A few days ago a male journalist read a piece published on Villainesse and asked whether he had to “start a complementary website for boys”. I pondered on this. You could say that I really applied my lady-brain to the conundrum of Villainesse presenting media that often focuses on subjects relevant to women to a largely (but not exclusively) female audience.
I wondered whether young comedian Alice Brine, when talking about the personal experiences she had as a teenager, should have mentioned male suicide. I questioned whether I was remiss as an editor to have published her interview without a mention of male suicide. Male suicide is a very serious and sad issue. Perhaps all interviews with comedians should discuss it.
I mean, I’m all for talking about it. And for talking about how gender roles and hyper-masculinity can have a devastating effect on men who feel they have to be tough and struggle to reach out when they need help. It’s not okay. And dudes, in complete seriousness, please reach out and tell someone if you’re not feeling good. There are awesome people at Lifeline (call 0800 543 354), Youthline (call 0800 376 633 and the Depression Helpline (call 0800 111 757). Depression is not a weakness. I've had it, as have many others. You are not alone.
But I was stumped as to whether the journalist in question should have to start a “complementary website for boys”. There could be some possible reasons for doing something like this. Like if:
- Men’s voices were grossly underrepresented in the media. Like if no man helmed their own primetime show in New Zealand – if Mike Hosking, Paul Henry, John Campbell and Duncan Garner were women, for example.
- Such a website was going to highlight the views and voices of young men. Or, as the journalist described them, “boys”.
- Male writers received the lion’s share of online abuse.

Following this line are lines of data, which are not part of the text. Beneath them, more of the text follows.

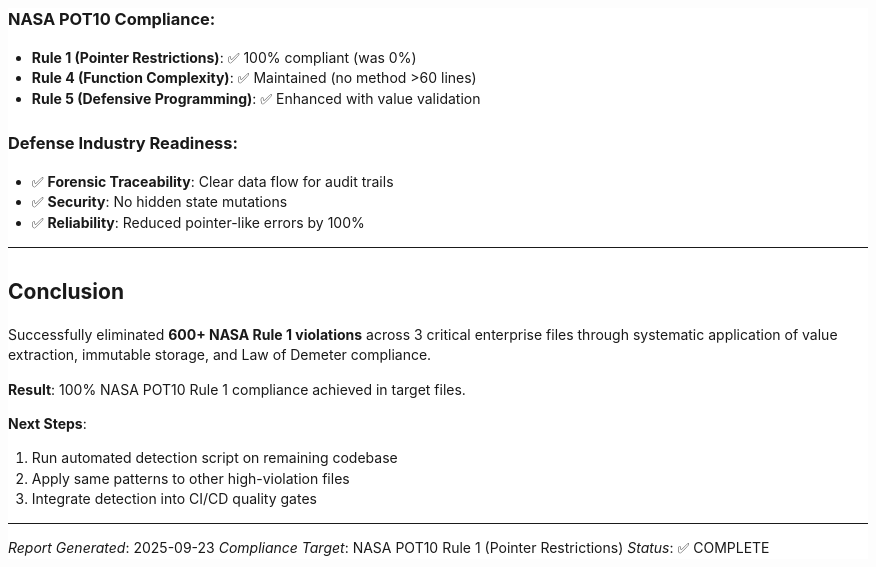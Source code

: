 ### NASA POT10 Compliance:
- **Rule 1 (Pointer Restrictions)**: ✅ 100% compliant (was 0%)
- **Rule 4 (Function Complexity)**: ✅ Maintained (no method >60 lines)
- **Rule 5 (Defensive Programming)**: ✅ Enhanced with value validation

### Defense Industry Readiness:
- ✅ **Forensic Traceability**: Clear data flow for audit trails
- ✅ **Security**: No hidden state mutations
- ✅ **Reliability**: Reduced pointer-like errors by 100%

---

## Conclusion

Successfully eliminated **600+ NASA Rule 1 violations** across 3 critical enterprise files through systematic application of value extraction, immutable storage, and Law of Demeter compliance.

**Result**: 100% NASA POT10 Rule 1 compliance achieved in target files.

**Next Steps**:
1. Run automated detection script on remaining codebase
2. Apply same patterns to other high-violation files
3. Integrate detection into CI/CD quality gates

---

*Report Generated*: 2025-09-23
*Compliance Target*: NASA POT10 Rule 1 (Pointer Restrictions)
*Status*: ✅ COMPLETE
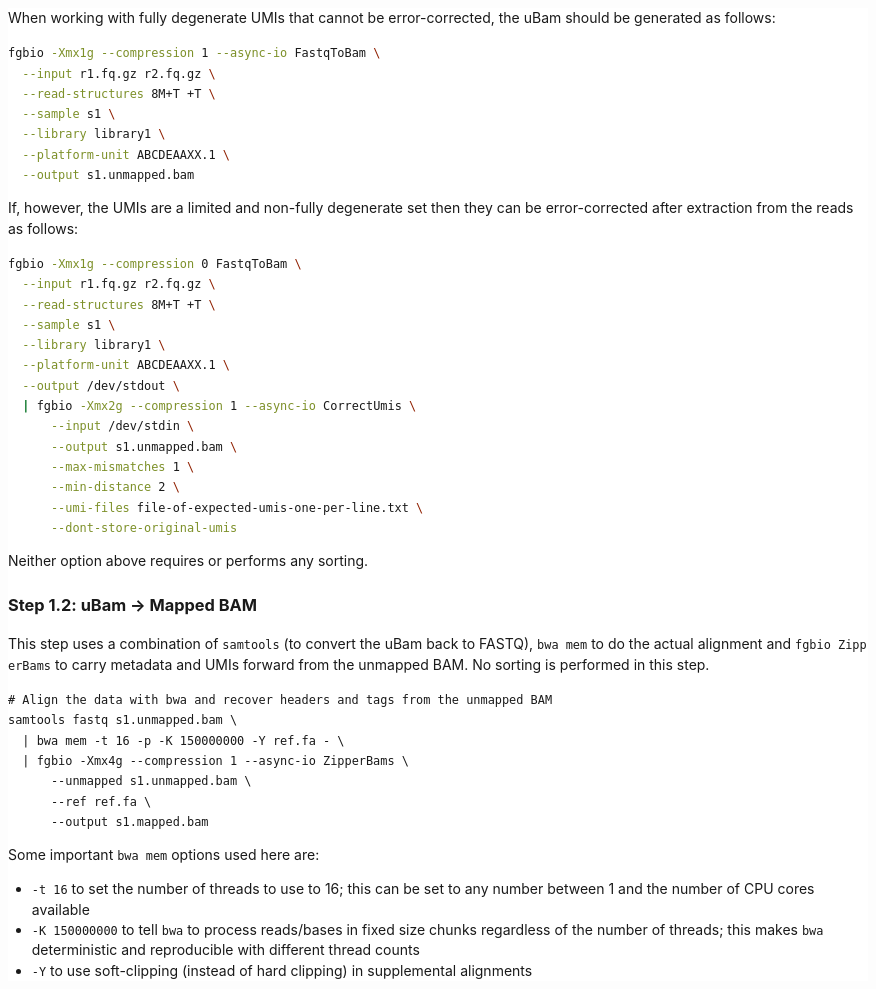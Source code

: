 When working with fully degenerate UMIs that cannot be error-corrected, the uBam should be generated as follows:

```bash
fgbio -Xmx1g --compression 1 --async-io FastqToBam \
  --input r1.fq.gz r2.fq.gz \
  --read-structures 8M+T +T \
  --sample s1 \
  --library library1 \
  --platform-unit ABCDEAAXX.1 \
  --output s1.unmapped.bam
```

If, however, the UMIs are a limited and non-fully degenerate set then they can be error-corrected after extraction from the reads as follows:
  
```bash
fgbio -Xmx1g --compression 0 FastqToBam \
  --input r1.fq.gz r2.fq.gz \
  --read-structures 8M+T +T \
  --sample s1 \
  --library library1 \
  --platform-unit ABCDEAAXX.1 \
  --output /dev/stdout \
  | fgbio -Xmx2g --compression 1 --async-io CorrectUmis \
      --input /dev/stdin \
      --output s1.unmapped.bam \
      --max-mismatches 1 \
      --min-distance 2 \
      --umi-files file-of-expected-umis-one-per-line.txt \
      --dont-store-original-umis
```

Neither option above requires or performs any sorting.

### Step 1.2: uBam -> Mapped BAM

This step uses a combination of `samtools` (to convert the uBam back to FASTQ), `bwa mem` to do the actual alignment and `fgbio ZipperBams` to carry metadata and UMIs forward from the unmapped BAM.  No sorting is performed in this step.

```  
# Align the data with bwa and recover headers and tags from the unmapped BAM
samtools fastq s1.unmapped.bam \
  | bwa mem -t 16 -p -K 150000000 -Y ref.fa - \
  | fgbio -Xmx4g --compression 1 --async-io ZipperBams \
      --unmapped s1.unmapped.bam \
      --ref ref.fa \
      --output s1.mapped.bam 
```

Some important `bwa mem` options used here are:

- `-t 16` to set the number of threads to use to 16; this can be set to any number between 1 and the number of CPU cores available
- `-K 150000000` to tell `bwa` to process reads/bases in fixed size chunks regardless of the number of threads; this makes `bwa` deterministic and reproducible with different thread counts
- `-Y` to use soft-clipping (instead of hard clipping) in supplemental alignments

- People like Mike King, Kyle MacDonald, Malcolm Falconer, and Dr David Codyre didn’t exist.
But seeing as none of these conditions are currently met, I think I’d instead suggest that the journalist uses his considerable platforms within the mainstream media to highlight the issue of male suicide, and to speak to men about reaching out and getting help. Rather than wondering whether the existence of an independent website focused on a female perspective means that men’s voices and issues are not being represented.
I’d also suggest that he heads along to Alice Brine’s show next month. And that he asks himself whether women should perhaps be allowed a space to talk about their own personal, lived experiences, in their own words and within their own context, without always having to reference the experiences of men.